La berline était arrivée au point culminant de la montée, et les chevaux, obéissant à l’habitude, sans doute, s’étaient arrêtés pour attendre le postillon.

Le général avait à sa gauche un bouquet de chênes assez touffu que la lune baignait d’une clarté encore indécise ; à sa droite, un taillis rabougri.

Devant lui, la route s’inclinait tout à coup, et M. de Morfontaine devina une descente des plus rapides.

Le postillon et M. de la Morlière, demeurés un peu en arrière, n’avaient point encore atteint le haut de la montée.

Mais le général entendait leurs voix et, par intervalles, le claquement du fouet d’Ambroise.

– Allons ! cria-t-il en sortant la moitié du corps de la portière, dépêchons, postillon ! arrive, vicomte !…

Mais soudain, à trois pas dans le fourré, à gauche de la route, un coup de feu se fit entendre, et le cheval porteur se cabra frémissant.

Puis une seconde détonation retentit, en même temps qu’un chien s’élançait sur la route en aboyant et qu’une voix criait dans le fourré :

– Apporte ! Tayaut, apporte !

Et les chevaux épouvantés bondirent en avant, et la berline se trouva sur la pente inclinée de la route.

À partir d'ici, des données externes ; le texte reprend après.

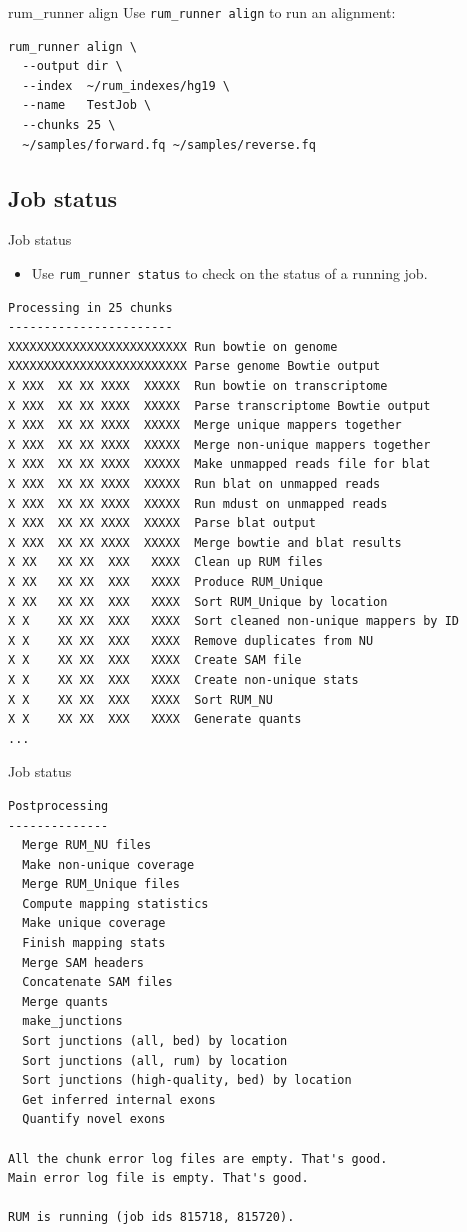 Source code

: \documentclass{beamer}
\begin{document}
\begin{frame}[fragile]{rum\_runner align}
Use \texttt{rum\_runner align} to run an alignment:
\begin{verbatim}
rum_runner align \
  --output dir \
  --index  ~/rum_indexes/hg19 \
  --name   TestJob \
  --chunks 25 \
  ~/samples/forward.fq ~/samples/reverse.fq
\end{verbatim}
\end{frame}


\subsection{Job status}

\begin{frame}[fragile]{Job status}
  \begin{itemize}
  \item Use \texttt{rum\_runner status} to check on the status of a
    running job.
  \end{itemize}
  \tiny
\begin{verbatim}
Processing in 25 chunks
-----------------------
XXXXXXXXXXXXXXXXXXXXXXXXX Run bowtie on genome
XXXXXXXXXXXXXXXXXXXXXXXXX Parse genome Bowtie output
X XXX  XX XX XXXX  XXXXX  Run bowtie on transcriptome
X XXX  XX XX XXXX  XXXXX  Parse transcriptome Bowtie output
X XXX  XX XX XXXX  XXXXX  Merge unique mappers together
X XXX  XX XX XXXX  XXXXX  Merge non-unique mappers together
X XXX  XX XX XXXX  XXXXX  Make unmapped reads file for blat
X XXX  XX XX XXXX  XXXXX  Run blat on unmapped reads
X XXX  XX XX XXXX  XXXXX  Run mdust on unmapped reads
X XXX  XX XX XXXX  XXXXX  Parse blat output
X XXX  XX XX XXXX  XXXXX  Merge bowtie and blat results
X XX   XX XX  XXX   XXXX  Clean up RUM files
X XX   XX XX  XXX   XXXX  Produce RUM_Unique
X XX   XX XX  XXX   XXXX  Sort RUM_Unique by location
X X    XX XX  XXX   XXXX  Sort cleaned non-unique mappers by ID
X X    XX XX  XXX   XXXX  Remove duplicates from NU
X X    XX XX  XXX   XXXX  Create SAM file
X X    XX XX  XXX   XXXX  Create non-unique stats
X X    XX XX  XXX   XXXX  Sort RUM_NU
X X    XX XX  XXX   XXXX  Generate quants
...
\end{verbatim}
\end{frame}

\begin{frame}[fragile]{Job status}
\tiny
\begin{verbatim}
Postprocessing
--------------
  Merge RUM_NU files
  Make non-unique coverage
  Merge RUM_Unique files
  Compute mapping statistics
  Make unique coverage
  Finish mapping stats
  Merge SAM headers
  Concatenate SAM files
  Merge quants
  make_junctions
  Sort junctions (all, bed) by location
  Sort junctions (all, rum) by location
  Sort junctions (high-quality, bed) by location
  Get inferred internal exons
  Quantify novel exons

All the chunk error log files are empty. That's good.
Main error log file is empty. That's good.

RUM is running (job ids 815718, 815720).
\end{verbatim}
\end{frame}
\end{document}
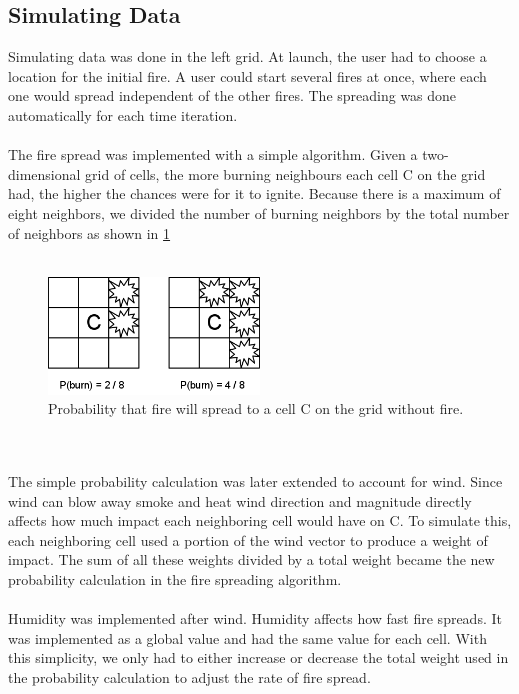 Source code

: \subsection{Simulating Data}
Simulating data was done in the left grid. At launch, the user had to choose a location for the initial fire. A user could start several fires at once, where each one would spread independent of the other fires. The spreading was done automatically for each time iteration.
\\\\
The fire spread was implemented with a simple algorithm. Given a two-dimensional grid of cells, the more burning neighbours each cell C on the grid had, the higher the chances were for it to ignite. Because there is a maximum of eight neighbors, we divided the number of burning neighbors by the total number of neighbors as shown in \ref{fig:fire-probability}
\\\\
\begin{figure}[here]
\centering
\includegraphics[width=0.5\textwidth]{solution/graphics/fire-probability.png}
\caption{Probability that fire will spread to a cell C on the grid without fire.}
\label{fig:fire-probability}
\end{figure}
\\\\
The simple probability calculation was later extended to account for wind. Since wind can blow away smoke and heat wind direction and magnitude directly affects how much impact each neighboring cell would have on C. To simulate this, each neighboring cell used a portion of the wind vector to produce a weight of impact. The sum of all these weights divided by a total weight became the new probability calculation in the fire spreading algorithm.
\\\\
Humidity was implemented after wind. Humidity affects how fast fire spreads. It was implemented as a global value and had the same value for each cell. With this simplicity, we only had to either increase or decrease the total weight used in the probability calculation to adjust the rate of fire spread.
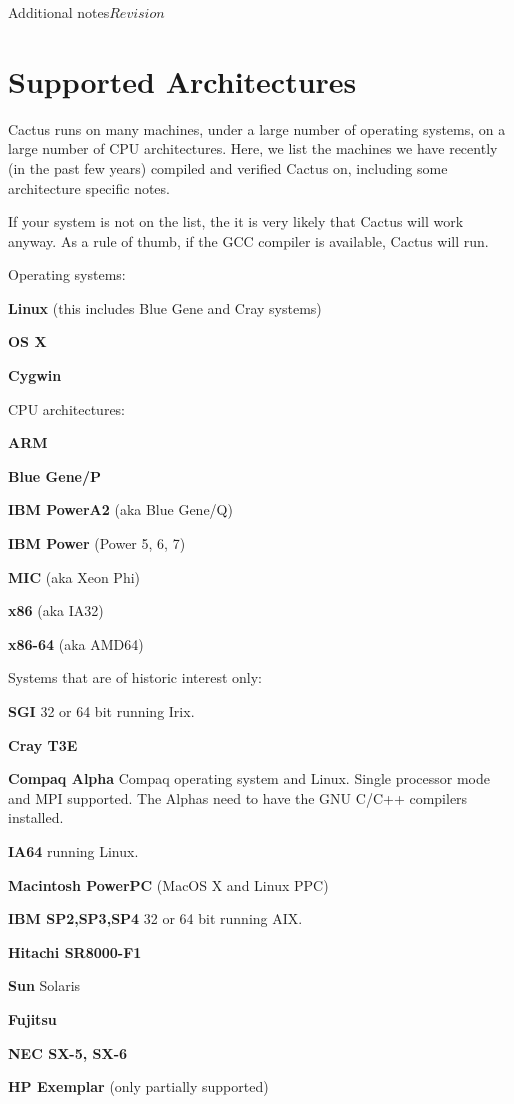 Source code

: \begin{cactuspart}{Additional notes}{}{$Revision$}

\section{Supported Architectures}
\label{sec:suar}

Cactus runs on many machines, under a large number of operating
systems, on a large number of CPU architectures. Here, we list the
machines we have recently (in the past few years) compiled and
verified Cactus on, including some architecture specific notes.

If your system is not on the list, the it is very likely that Cactus
will work anyway. As a rule of thumb, if the GCC compiler is
available, Cactus will run.

Operating systems:
\begin{Lentry}
\item[\textbf{Linux}] (this includes Blue Gene and Cray systems)
\item[\textbf{OS X}]
\item[\textbf{Cygwin}]
\end{Lentry}

CPU architectures:
\begin{Lentry}
\item[\textbf{ARM}]
\item[\textbf{Blue Gene/P}]
\item[\textbf{IBM PowerA2}] (aka Blue Gene/Q)
\item[\textbf{IBM Power}] (Power 5, 6, 7)
\item[\textbf{MIC}] (aka Xeon Phi)
\item[\textbf{x86}] (aka IA32)
\item[\textbf{x86-64}] (aka AMD64)
\end{Lentry}

Systems that are of historic interest only:
\begin{Lentry}
\item[\textbf{SGI}] 32 or 64 bit running Irix.
\item[\textbf{Cray T3E}]
\item[\textbf{Compaq Alpha}]  Compaq operating system and Linux.
  Single processor
  mode and MPI supported. The Alphas need to have the GNU C/C++
  compilers installed.
\item[\textbf{IA64}]  running Linux.
\item[\textbf{Macintosh PowerPC}] (MacOS X and Linux PPC)
\item[\textbf{IBM SP2,SP3,SP4}] 32 or 64 bit running AIX.
\item[\textbf{Hitachi SR8000-F1}]
\item[\textbf{Sun} Solaris]
\item[\textbf{Fujitsu}]
\item[\textbf{NEC SX-5, SX-6}]
\item[\textbf{HP Exemplar}] (only partially supported)
\end{Lentry}


\end{cactuspart}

Le général, la tête à la portière, criait :

– Cours, postillon ! à tes chevaux.

Le postillon et le vicomte s’étaient pris à courir ; mais la berline allait plus vite qu’eux, et le général, inquiet d’abord, commença à ressentir un véritable effroi lorsqu’il s’aperçut qu’il laissait son neveu et le postillon tout à fait en arrière.

Tout à coup ce qu’Ambroise avait prévu arriva : le timon, qui n’était plus maintenu dans sa volée par la cheville d’attache, sortit de la douille et laboura la route, tandis que la berline battait les jarrets des chevaux déjà effrayés.

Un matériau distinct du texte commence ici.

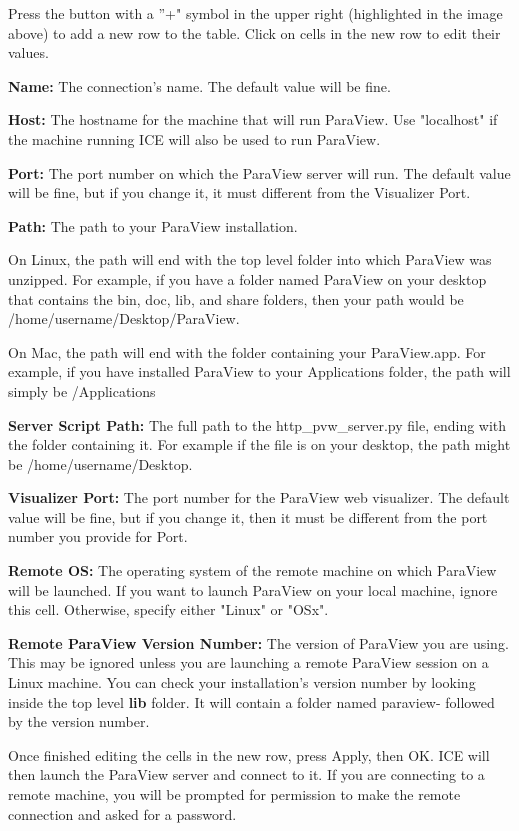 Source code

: Press the button with a ''+" symbol in the upper right (highlighted in the image
above) to add a new row to the table. Click on cells in the new row to edit
their values. 

\textbf{Name:} The connection's name. The default value will be fine.

\textbf{Host:} The hostname for the machine that will run ParaView. Use "localhost" if the machine running ICE will also be used to run ParaView.

\textbf{Port:} The port number on which the ParaView server will run. The default value will be fine, but if you change it, it must different from the Visualizer Port.

\textbf{Path:} The path to your ParaView installation. 

On Linux, the path will end with the top level folder into which ParaView was unzipped. For example, if you have a folder named ParaView on your desktop that contains the bin, doc, lib, and share folders, then your path would be /home/username/Desktop/ParaView. 

On Mac, the path will end with the folder containing your ParaView.app. For example, if you have installed ParaView to your Applications folder, the path will simply be /Applications

\textbf{Server Script Path:} The full path to the http\_pvw\_server.py file,
ending with the folder containing it. For example if the file is on your desktop, the path might be /home/username/Desktop.

\textbf{Visualizer Port:} The port number for the ParaView web visualizer. The default value will be fine, but if you change it, then it must be different from the port number you provide for Port.

\textbf{Remote OS:} The operating system of the remote machine on which ParaView will be launched. If you want to launch ParaView on your local machine, ignore this cell. Otherwise, specify either "Linux" or "OSx".

\textbf{Remote ParaView Version Number:} The version of ParaView you are using. This may be ignored unless you are launching a remote ParaView session on a Linux machine. You can check your installation's version number by looking inside the top level \textbf{lib} folder. It will contain a folder named paraview- followed by the version number.

Once finished editing the cells in the new row, press Apply, then OK. ICE will
then launch the ParaView server and connect to it. If you are connecting to a remote machine, you will be prompted for permission to make the remote connection and asked for a password.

Le général comprit à l’instant l’imminence du péril ; il vit la route former à cent mètres devant lui un brusque contour et au-delà de ce contour il devina un précipice.

Il essaya alors d’ouvrir la portière et de s’élancer sur la route, malgré le danger d’un semblable saut.

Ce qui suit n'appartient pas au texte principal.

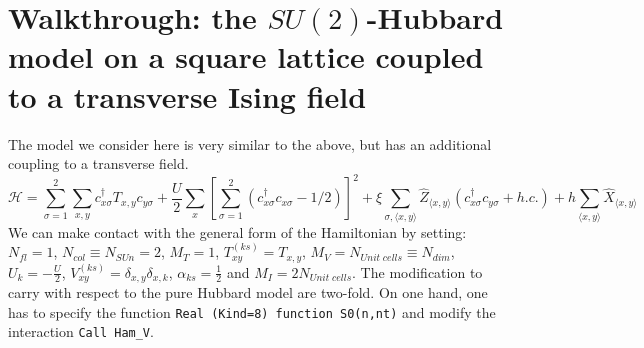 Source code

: \section{Walkthrough: the $SU(2)$-Hubbard model on a square lattice coupled to a transverse Ising field}




The model we consider here  is very similar to the  above,  but has an additional coupling to a transverse field. 
\begin{equation}
\label{eqn_hubbard_sun_Ising}
\mathcal{H}=
\sum\limits_{\sigma=1}^{2} 
\sum\limits_{x,y } 
  c^{\dagger}_{x \sigma} T_{x,y}c^{\phantom\dagger}_{y \sigma} 
+ \frac{U}{2}\sum\limits_{x}\left[
\sum\limits_{\sigma=1}^{2}
\left(  c^{\dagger}_{x \sigma} c^{\phantom\dagger}_{x \sigma}  -1/2 \right) \right]^{2}   
+  \xi \sum_{\sigma,\langle x,y \rangle} \hat{Z}_{\langle x,y \rangle}  \left( c^{\dagger}_{x \sigma} c^{\phantom\dagger}_{y \sigma}  + h.c. \right) + h \sum_{\langle x,y \rangle} \hat{X}_{\langle x,y \rangle}
\end{equation}
We can make contact with the general form of the Hamiltonian by setting: 
$N_{fl} = 1$, $N_{col} \equiv N_{SUn}     =2 $,   $M_T    =    1$,  $T^{(ks)}_{x y}   =  T_{x,y}$,  $M_V   =  N_{Unit\; cells} \equiv N_{dim}$,  $U_{k}       =   -\frac{U}{2}$, 
 $V_{x y}^{(ks)} =  \delta_{x,y} \delta_{x,k}$,  $\alpha_{ks}   =  \frac{1}{2}  $ and $M_I       = 2 N_{Unit\; cells} $.
The modification to carry  with respect to the pure Hubbard model are two-fold.  On one hand, one has to specify the function \texttt{Real (Kind=8) function S0(n,nt)} and modify the interaction \texttt{Call Ham\_V}.


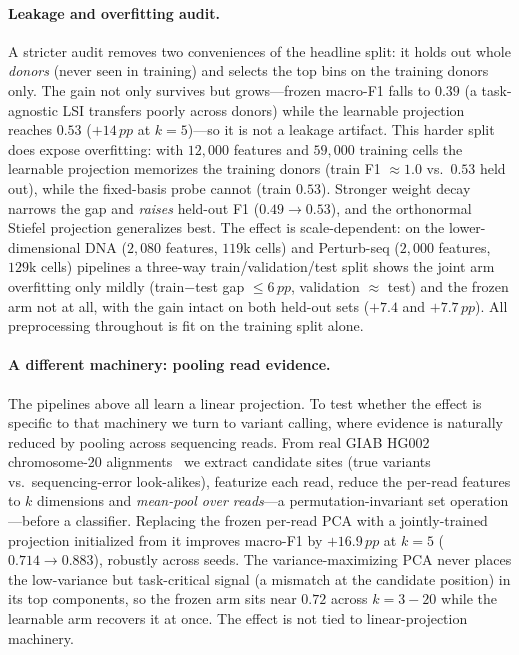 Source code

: \documentclass[10pt,twocolumn]{article}
\newcommand{\pp}{\,pp}
\begin{document}
\paragraph{Leakage and overfitting audit.} A stricter audit removes two conveniences of the
headline split: it holds out whole \emph{donors} (never seen in training) and selects the
top bins on the training donors only. The gain not only survives but grows---frozen macro-F1
falls to $0.39$ (a task-agnostic LSI transfers poorly across donors) while the learnable
projection reaches $0.53$ ($+14\pp$ at $k{=}5$)---so it is not a leakage artifact. This
harder split does expose overfitting: with $12{,}000$ features and $59{,}000$ training cells
the learnable projection memorizes the training donors (train F1 $\approx1.0$ vs.\ $0.53$
held out), while the fixed-basis probe cannot (train $0.53$). Stronger weight decay narrows
the gap and \emph{raises} held-out F1 ($0.49\!\to\!0.53$), and the orthonormal Stiefel
projection generalizes best. The effect is scale-dependent: on the lower-dimensional DNA
($2{,}080$ features, $119$k cells) and Perturb-seq ($2{,}000$ features, $129$k cells)
pipelines a three-way train/validation/test split shows the joint arm overfitting only
mildly (train$-$test gap $\le\!6\pp$, validation $\approx$ test) and the frozen arm not at
all, with the gain intact on both held-out sets ($+7.4$ and $+7.7\pp$). All preprocessing
throughout is fit on the training split alone.

\paragraph{A different machinery: pooling read evidence.} The pipelines above all learn a
linear projection. To test whether the effect is specific to that machinery we turn to
variant calling, where evidence is naturally reduced by pooling across sequencing reads.
From real GIAB HG002 chromosome-20 alignments~\citep{zook2019giab} we extract candidate
sites (true variants vs.\ sequencing-error look-alikes), featurize each read, reduce the
per-read features to $k$ dimensions and \emph{mean-pool over reads}---a permutation-invariant
set operation---before a classifier. Replacing the frozen per-read PCA with a jointly-trained
projection initialized from it improves macro-F1 by $+16.9\pp$ at $k{=}5$
($0.714\!\to\!0.883$), robustly across seeds. The variance-maximizing PCA never places the
low-variance but task-critical signal (a mismatch at the candidate position) in its top
components, so the frozen arm sits near $0.72$ across $k{=}3\!-\!20$ while the learnable arm
recovers it at once. The effect is not tied to linear-projection machinery.
\end{document}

Mais, en descendant de voiture, le vicomte avait engagé le manteau du général dans la portière, et M. de Morfontaine se trouva subitement empêché.

La berline et les chevaux descendaient avec une rapidité effrayante et n’étaient plus qu’à cent mètres du précipice.

– Je suis perdu ! murmura le général, qui prononça les deux noms de Diane et d’Hector.

Soudain un homme à cheval, qui gravissait en sens inverse cette pente sur laquelle le général était entraîné si rapidement, se montra à l’extrémité du contour.

Soudain encore cet homme devina le danger, s’élança à la rencontre de la berline, et comme le général recommandait son âme à Dieu, un éclair brilla, une balle siffla, une détonation retentit, et le cheval porteur, frappé au front, tomba raide mort en travers de la route, et les roues de devant de la berline, tant l’impulsion était violente, lui passèrent sur le corps ; mais celles de derrière s’arrêtèrent, et la chaise de poste se trouva subitement arrêtée.

Le cavalier qui venait de sauver ainsi le général n’était autre que Grain-de-Sel.

Comment donc le gars se trouvait-il là ?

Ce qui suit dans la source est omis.